Detail #324: Another Uncommon Voice

Consider a situation whereby a speaker community reinterprets the argument structure of a verb depending on the person of the subject. An example where this might be reasonable to occur is various verbs for 'like' in a variety of languages:
I like → I like
you likeyou like
he likeshe appeals to X
much like, say, 'es gefällt mir' structurally is something like 'it appeals to me', but is semantically probably closer to 'I like it'. It is easy to imagine that first and second person more often perceive the appeal, and third person are the cause thereof, and semantic wear turns the structure, rather than the verb, into the meaning-carrying element.

This could imaginably lead to an inverse-direct thing for verbs with such a behaviour.
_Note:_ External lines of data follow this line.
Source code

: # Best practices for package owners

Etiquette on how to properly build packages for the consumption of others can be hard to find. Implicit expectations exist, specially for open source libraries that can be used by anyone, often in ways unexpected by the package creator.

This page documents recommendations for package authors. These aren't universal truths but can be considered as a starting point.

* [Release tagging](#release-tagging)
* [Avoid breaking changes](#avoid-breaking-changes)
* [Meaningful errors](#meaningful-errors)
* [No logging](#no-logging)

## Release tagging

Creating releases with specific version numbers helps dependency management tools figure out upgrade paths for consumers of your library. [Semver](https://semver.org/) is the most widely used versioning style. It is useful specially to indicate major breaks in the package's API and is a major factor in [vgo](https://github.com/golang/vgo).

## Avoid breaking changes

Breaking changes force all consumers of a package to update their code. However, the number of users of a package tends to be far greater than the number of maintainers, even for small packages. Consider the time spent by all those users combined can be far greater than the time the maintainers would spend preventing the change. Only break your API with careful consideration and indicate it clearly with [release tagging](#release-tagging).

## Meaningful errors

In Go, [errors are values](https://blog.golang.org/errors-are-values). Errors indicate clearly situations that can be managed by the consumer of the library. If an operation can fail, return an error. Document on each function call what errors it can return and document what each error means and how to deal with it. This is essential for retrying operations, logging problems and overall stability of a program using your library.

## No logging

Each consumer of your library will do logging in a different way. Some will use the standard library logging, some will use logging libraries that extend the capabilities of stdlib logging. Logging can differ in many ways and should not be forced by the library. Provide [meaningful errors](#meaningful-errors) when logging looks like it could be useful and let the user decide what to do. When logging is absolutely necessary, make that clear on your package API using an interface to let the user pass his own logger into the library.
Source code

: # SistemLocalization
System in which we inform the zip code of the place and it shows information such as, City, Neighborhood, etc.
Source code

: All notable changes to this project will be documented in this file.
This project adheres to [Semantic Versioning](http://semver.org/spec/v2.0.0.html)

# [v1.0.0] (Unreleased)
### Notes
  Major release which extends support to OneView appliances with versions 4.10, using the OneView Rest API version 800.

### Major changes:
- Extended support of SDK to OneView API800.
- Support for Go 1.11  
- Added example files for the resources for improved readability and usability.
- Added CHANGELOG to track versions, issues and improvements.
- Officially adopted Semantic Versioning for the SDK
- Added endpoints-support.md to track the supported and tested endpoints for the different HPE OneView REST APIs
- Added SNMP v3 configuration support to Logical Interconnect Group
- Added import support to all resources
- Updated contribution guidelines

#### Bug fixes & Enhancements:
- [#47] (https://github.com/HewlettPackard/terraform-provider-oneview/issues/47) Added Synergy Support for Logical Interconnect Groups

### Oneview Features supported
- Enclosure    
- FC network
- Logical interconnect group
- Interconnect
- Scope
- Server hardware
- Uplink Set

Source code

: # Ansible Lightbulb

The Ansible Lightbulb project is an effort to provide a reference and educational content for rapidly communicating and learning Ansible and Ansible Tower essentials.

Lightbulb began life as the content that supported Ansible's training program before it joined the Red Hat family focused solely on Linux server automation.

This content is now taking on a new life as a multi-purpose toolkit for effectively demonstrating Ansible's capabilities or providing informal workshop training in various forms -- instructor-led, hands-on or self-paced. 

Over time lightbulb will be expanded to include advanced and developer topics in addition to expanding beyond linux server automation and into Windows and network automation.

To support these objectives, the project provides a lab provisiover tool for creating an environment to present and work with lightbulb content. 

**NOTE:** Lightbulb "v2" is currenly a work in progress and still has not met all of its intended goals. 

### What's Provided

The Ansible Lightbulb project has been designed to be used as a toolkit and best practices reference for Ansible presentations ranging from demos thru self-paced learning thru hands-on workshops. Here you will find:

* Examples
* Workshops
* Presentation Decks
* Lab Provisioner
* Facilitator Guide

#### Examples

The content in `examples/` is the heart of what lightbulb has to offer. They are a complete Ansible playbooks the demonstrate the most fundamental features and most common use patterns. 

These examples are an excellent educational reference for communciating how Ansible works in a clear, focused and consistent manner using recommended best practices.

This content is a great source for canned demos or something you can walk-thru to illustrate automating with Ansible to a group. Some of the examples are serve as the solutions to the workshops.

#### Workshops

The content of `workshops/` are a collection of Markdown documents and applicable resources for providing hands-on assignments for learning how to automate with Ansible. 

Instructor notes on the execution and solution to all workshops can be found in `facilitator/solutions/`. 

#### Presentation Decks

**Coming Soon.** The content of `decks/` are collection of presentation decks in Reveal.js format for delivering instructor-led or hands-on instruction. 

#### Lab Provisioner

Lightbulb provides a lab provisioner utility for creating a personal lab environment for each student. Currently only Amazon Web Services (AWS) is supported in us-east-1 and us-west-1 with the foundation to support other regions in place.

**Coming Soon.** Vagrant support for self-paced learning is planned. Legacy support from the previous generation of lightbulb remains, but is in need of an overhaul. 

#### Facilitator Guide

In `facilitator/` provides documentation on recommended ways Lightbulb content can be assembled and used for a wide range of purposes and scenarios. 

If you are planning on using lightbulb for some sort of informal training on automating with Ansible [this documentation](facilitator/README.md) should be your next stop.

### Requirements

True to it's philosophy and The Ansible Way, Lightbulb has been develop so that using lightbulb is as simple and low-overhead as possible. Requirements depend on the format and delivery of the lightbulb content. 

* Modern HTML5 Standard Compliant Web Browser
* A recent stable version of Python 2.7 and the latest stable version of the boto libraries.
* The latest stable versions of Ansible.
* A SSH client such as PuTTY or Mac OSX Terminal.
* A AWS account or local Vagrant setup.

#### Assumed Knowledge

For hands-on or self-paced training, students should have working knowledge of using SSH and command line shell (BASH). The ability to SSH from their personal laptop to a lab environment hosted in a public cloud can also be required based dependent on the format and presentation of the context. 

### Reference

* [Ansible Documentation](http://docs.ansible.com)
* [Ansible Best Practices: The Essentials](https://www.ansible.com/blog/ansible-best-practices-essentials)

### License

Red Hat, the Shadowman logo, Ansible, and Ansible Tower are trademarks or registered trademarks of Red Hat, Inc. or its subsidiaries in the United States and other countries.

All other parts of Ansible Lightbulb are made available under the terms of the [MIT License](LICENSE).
Another thing it imaginably could lead to would be an exceptional voice whereby the behaviour of the verb for first and second person is recreated for the third person as well.

This would differ from other voices in the language, since
  1. it is restricted with regards to person
  2. it does not demote anything
  3. it does not promote anything
  4. it only permits that a certain type of NP behave like another type of NP with regards to the verb
(Now, we can imagine that it doesn't even permit first and second person "objects" – i.e. with this voice, you still can't say 'she likes me'. This would be somewhat interesting, but let's not go there.)

A tiny challenge: what could naturally grammaticalize into this function?

Onwards with the idea, this could of course combine with a passive - since normally, the stimulus is the subject, we could now go for a situation where you first make the perceiver the subject, then passivize so the stimulus again is the subject - maybe in order to get rid of the perceiver altogether, for a meaning along the lines of 'X is appealing (in general)'.